Nos últimos tempos temos assistido a um grande aumento nos preços dos combustíveis. É óbvio que isto traz grandes dificuldades, não só para aqueles que precisam de usar carro, mas, de uma forma geral, para todos. Quase todos os produtos que consumimos, sejam alimentos, detergentes ou roupas, só para dar alguns exemplos, incorporam nos seus preços o custo do transporte. Logo, se a gasolina aumenta, há muitos preços que vão aumentar também.
O assunto não é simples, e o problema não é apenas nem sobretudo português.
Aquilo que é especificamente português, é um Governo que, em vez de procurar soluções, só tenta passar as culpas. Só isto pode explicar que no espaço de algumas semanas o Governo tenha ensaiado explicações completamente contraditórias quer quanto ao que se está passar, quer mesmo quanto ao que planeava fazer. Numa versão inicial, a culpa era das grandes empresas petrolíferas. Mais tarde, este Governo não tinha feito qualquer alteração da fiscalidade e, no final da semana passada, o Governo acabou mesmo por mexer mesmo na fiscalidade, mas de forma tão ténue que só durante dois dias se conseguiu sentir algum alívio no preço final.
Na política, como na vida, convém ter memória.
Em fevereiro de 2016, perante um preço do petróleo histórica e transitoriamente baixo, o Governo de António Costa, então recém-eleito, decidiu aumentar o imposto sobre os combustíveis (ISP) em seis cêntimos, prometendo ainda uma revisão regular dos valores deste imposto quando o petróleo voltasse a subir. Não cumpriu.

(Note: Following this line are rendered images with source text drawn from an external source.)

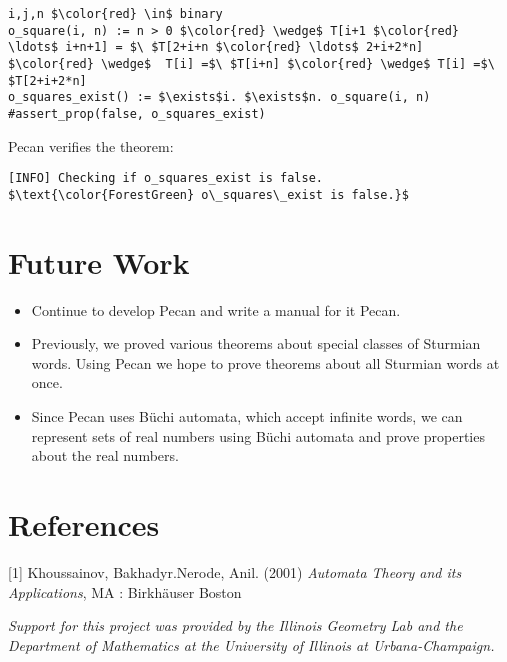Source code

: \documentclass[landscape,usenames,dvipsnames]{sciposter}
\begin{document}
\begin{multicols}{3}
\begin{lstlisting}[language=pecan, basicstyle=\normalsize\ttfamily, mathescape=true, frame=single]
i,j,n $\color{red} \in$ binary
o_square(i, n) := n > 0 $\color{red} \wedge$ T[i+1 $\color{red} \ldots$ i+n+1] = $\ $T[2+i+n $\color{red} \ldots$ 2+i+2*n] $\color{red} \wedge$  T[i] =$\ $T[i+n] $\color{red} \wedge$ T[i] =$\ $T[2+i+2*n]
o_squares_exist() := $\exists$i. $\exists$n. o_square(i, n)
#assert_prop(false, o_squares_exist)
\end{lstlisting}
Pecan verifies the theorem: 
\begin{lstlisting}[basicstyle=\normalsize\ttfamily, mathescape=true, frame=single]
[INFO] Checking if o_squares_exist is false.
$\text{\color{ForestGreen} o\_squares\_exist is false.}$
\end{lstlisting}

\section*{Future Work}

\begin{itemize}
\item Continue to develop Pecan and write a manual for it Pecan. 
\item Previously, we proved various theorems about special classes of Sturmian words. Using Pecan we hope to prove theorems about all Sturmian words at once.
\item Since Pecan uses B\"uchi automata, which accept infinite words, we can represent sets of real numbers using B\"uchi automata and prove properties about the real numbers.
\end{itemize}

\vspace*{-10pt}  %
\section*{References}

{\footnotesize [1] Khoussainov, Bakhadyr.Nerode, Anil. (2001) \emph{Automata Theory and its Applications}, MA : Birkh\"auser Boston
}



\vspace*{10mm} %
\emph{
Support for this project was provided by the Illinois Geometry Lab and the Department of Mathematics at the University of Illinois at Urbana-Champaign.
}
\end{multicols}
\end{document}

Ou seja, quando o petróleo estava alto, os cidadãos pagaram um preço mais alto; quando o petróleo desceu, em 2016, os preços não desceram porque o Governo aumentou os impostos para garantir que a receita do Estado se mantinha sempre a mesma. E quando o petróleo voltou a subir, nos anos seguintes, a promessa de neutralidade fiscal e de revisão do imposto foi esquecida. Aliás, a falta de memória foi ao ponto de o primeiro-ministro ter garantido no Parlamento que não tinha havido qualquer alteração da fiscalidade dos combustíveis por parte do Governo, e que o custo tributário que estava a subir era o da taxa de carbono. Garantia manifestamente falsa, como aliás foi classificada pelo Polígrafo.
Na política, como na vida, convém encarar os factos com realismo.

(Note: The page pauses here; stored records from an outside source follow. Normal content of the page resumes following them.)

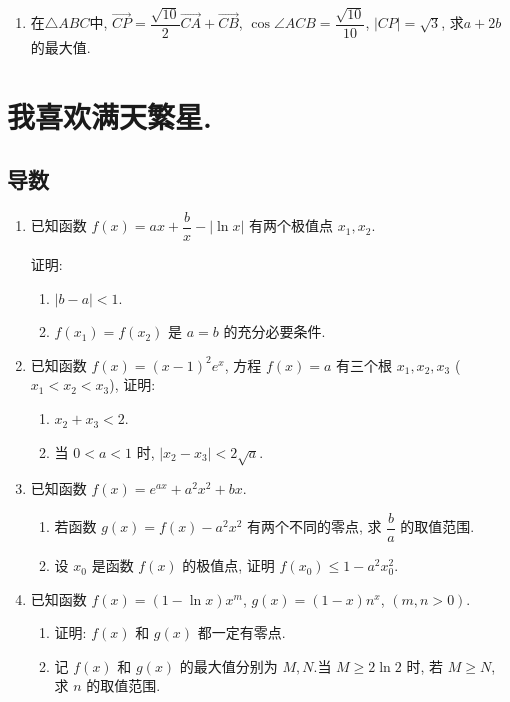 \documentclass[12pt, a4paper, oneside]{ctexart}
\begin{document}
\begin{enumerate}[leftmargin=*]
      \item 在$\triangle ABC$中, $\overrightarrow{CP}=\dfrac{\sqrt{10} }{2}\overrightarrow{CA}+\overrightarrow{CB}   $, $\cos \angle ACB=\dfrac{\sqrt{10} }{10}$, $\left\lvert CP\right\rvert  =\sqrt{3} $, 求$a+2b$的最大值.
  \end{enumerate}

\section{我喜欢满天繁星.}

\subsection{导数}

\begin{enumerate}[leftmargin=*]
    \item 已知函数 $f(x)=ax+\dfrac{b}{x}-\left\lvert \ln x\right\rvert$ 有两个极值点 $x_1, x_2$.
    
    证明:
          \begin{enumerate}
              \item $\left\lvert b-a\right\rvert <1$.
              \item $f(x_1) = f(x_2)$ 是 $a=b$ 的充分必要条件.
          \end{enumerate}
          \vspace*{2\baselineskip}
    \item 已知函数 $f(x)=\left( x-1 \right)^2 e^x$, 方程 $f(x)=a$ 有三个根 $x_1, x_2, x_3$ ($x_1 < x_2 < x_3$), 证明:
          \begin{enumerate}
              \item $x_2 + x_3 < 2$.
              \item 当 $0 < a < 1$ 时, $\left\lvert x_2 - x_3 \right\rvert < 2 \sqrt{a}$.
          \end{enumerate}
          \vspace*{2\baselineskip}
    \item 已知函数 $f(x)=e^{ax} + a^2 x^2 + bx$.
          \begin{enumerate}
              \item 若函数 $g(x)=f(x) - a^2 x^2$ 有两个不同的零点, 求 $\dfrac{b}{a}$ 的取值范围.
              \item 设 $x_0$ 是函数 $f(x)$ 的极值点, 证明 $f(x_0) \leqslant 1-a^2 x_0^2$.
          \end{enumerate}
          \vspace*{2\baselineskip}
    \item 已知函数 $f(x)=\left(1-\ln x\right)x^m$, $g(x)=\left(1-x\right)n^x$, $(m, n>0)$.
          \begin{enumerate}
              \item 证明: $f(x)$ 和 $g(x)$ 都一定有零点.
              \item 记 $f(x)$ 和 $g(x)$ 的最大值分别为 $M, N$.当 $M \geqslant 2 \ln 2$ 时, 若 $M \geqslant N$, 求 $n$ 的取值范围.
          \end{enumerate}
\end{enumerate}
\end{document}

De cada vez que um depósito de gasolina é abastecido, mais de metade do dinheiro que se paga é para o Estado. Ou seja, já não é fiscalidade dos combustíveis; já é literalmente muito mais fiscalidade do que combustível!

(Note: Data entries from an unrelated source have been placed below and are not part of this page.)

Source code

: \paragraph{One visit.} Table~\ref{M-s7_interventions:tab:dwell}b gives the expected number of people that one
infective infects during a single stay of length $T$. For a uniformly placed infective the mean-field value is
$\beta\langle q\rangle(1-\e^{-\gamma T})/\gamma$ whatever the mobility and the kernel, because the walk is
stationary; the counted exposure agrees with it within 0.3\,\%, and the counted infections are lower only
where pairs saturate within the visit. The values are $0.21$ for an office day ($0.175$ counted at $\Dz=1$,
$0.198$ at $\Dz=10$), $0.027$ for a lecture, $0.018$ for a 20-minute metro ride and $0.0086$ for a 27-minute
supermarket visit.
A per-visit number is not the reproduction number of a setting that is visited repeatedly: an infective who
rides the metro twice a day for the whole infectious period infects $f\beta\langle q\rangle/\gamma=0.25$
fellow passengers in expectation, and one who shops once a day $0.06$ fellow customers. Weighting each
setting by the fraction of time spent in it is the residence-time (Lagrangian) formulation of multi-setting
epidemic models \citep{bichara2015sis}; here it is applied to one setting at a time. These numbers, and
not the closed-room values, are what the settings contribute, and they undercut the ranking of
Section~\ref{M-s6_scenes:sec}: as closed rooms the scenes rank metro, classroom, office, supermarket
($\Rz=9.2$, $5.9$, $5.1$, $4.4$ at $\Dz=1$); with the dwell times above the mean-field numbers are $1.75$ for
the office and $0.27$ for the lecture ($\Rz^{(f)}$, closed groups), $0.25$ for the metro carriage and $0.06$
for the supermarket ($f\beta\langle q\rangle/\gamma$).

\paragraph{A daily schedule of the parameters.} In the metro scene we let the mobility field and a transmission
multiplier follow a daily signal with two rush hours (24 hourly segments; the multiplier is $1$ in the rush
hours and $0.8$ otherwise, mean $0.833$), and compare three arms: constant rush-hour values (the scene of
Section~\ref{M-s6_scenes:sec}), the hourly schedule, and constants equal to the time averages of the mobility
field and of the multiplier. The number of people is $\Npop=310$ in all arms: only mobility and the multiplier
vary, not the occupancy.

Acresce que, sem impostos, os preços dos combustíveis em Portugal estão em linha e são, nalguns casos, até mais baixos do que os praticados lá fora. É quando são adicionados os impostos que nós ficamos com um dos preços de venda ao público mais elevados da Europa. Por isso, para começar a tratar com seriedade o problema que o aumento do preço do petróleo pode gerar, é preciso olhar com seriedade também para o excesso de impostos sobre os combustíveis. E, já agora, para falar com seriedade de alívio fiscal para a classe média, convém olhar também para este assunto.
Por isso, parece-me que o anúncio do secretário de Estado dos Assuntos Fiscais de baixa ligeira do ISP vem tarde e a más horas, e é muito menos do que era preciso. Além da contradição quase inacreditável de ter um anúncio destes na sexta, e uma entrevista do ministro da Economia publicada no dia seguinte a dizer que não estava prevista nenhuma alteração nessa matéria. É o retrato acabado de um Governo sem estratégia.
Na política, como na vida, quem não faz ideia para onde quer ir, arrisca-se a andar em círculos sem chegar a lado nenhum.